Before main variant filters, 112 founders and 53 nonfounders present.
Calculating allele frequencies... done.
Total genotyping rate is 0.997722.
426095 variants and 165 people pass filters and QC.
Among remaining phenotypes, 56 are cases and 56 are controls. (53 phenotypes
are missing.)
--recode ped to hebing.ped hebing.map ... done.
结果文件:
map数据之和,是合并后的map数据。
代码语言:javascript复制$ wc -l *map
119487 dat_chr_1.map
119502 dat_chr_2.map
98971 dat_chr_3.map
88135 dat_chr_4.map
426095 hebing.map
852190 total
ped数据不变:
代码语言:javascript复制$ wc -l *ped
165 dat_chr_1.ped
165 dat_chr_2.ped
165 dat_chr_3.ped
165 dat_chr_4.ped
165 hebing.ped
825 total
2. 位点一样,样本不一样
同样使用上面的方法。用--merge-list
,然后定义名称的文件去进行合并。
这里用两个plink文件,sample1和sample2,多个文件操作方法是一样的。
代码语言:javascript复制sample1.map sample1.ped sample2.map sample2.ped
生成p12.txt文件:
代码语言:javascript复制sample1.ped sample1.map
sample2.ped sample2.map
运行命令合并:
代码语言:javascript复制 plink --merge-list p12.txt --recode --out hebing2
日志如下:
代码语言:javascript复制$ plink --merge-list p12.txt --recode --out hebing2
PLINK v1.90b6.21 64-bit (19 Oct 2020) www.cog-genomics.org/plink/1.9/
(C) 2005-2020 Shaun Purcell, Christopher Chang GNU General Public License v3
Logging to hebing2.log.
Options in effect:
--merge-list p12.txt
--out hebing2
--recode
15236 MB RAM detected; reserving 7618 MB for main workspace.

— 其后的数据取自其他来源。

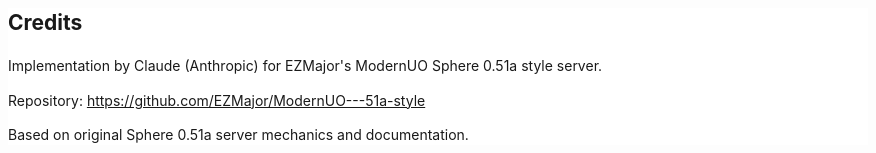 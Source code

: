 
## Credits

Implementation by Claude (Anthropic) for EZMajor's ModernUO Sphere 0.51a style server.

Repository: https://github.com/EZMajor/ModernUO---51a-style

Based on original Sphere 0.51a server mechanics and documentation.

Performing single-pass merge (25 people, 1457897 variants).
Merged fileset written to hebing2.bed hebing2.bim hebing2.fam .
1457897 variants loaded from .bim file.
25 people (13 males, 12 females) loaded from .fam.
17 phenotype values loaded from .fam.
Using 1 thread (no multithreaded calculations invoked).
Before main variant filters, 17 founders and 8 nonfounders present.
Calculating allele frequencies... done.
Total genotyping rate is 0.996107.
1457897 variants and 25 people pass filters and QC.
Among remaining phenotypes, 10 are cases and 7 are controls. (8 phenotypes are
missing.)
--recode ped to hebing2.ped hebing2.map ... done.
Warning: 2 het. haploid genotypes present (see hebing2.hh ); many commands
treat these as missing.
「结果如下:」
map数据完全一样,ped数据相加。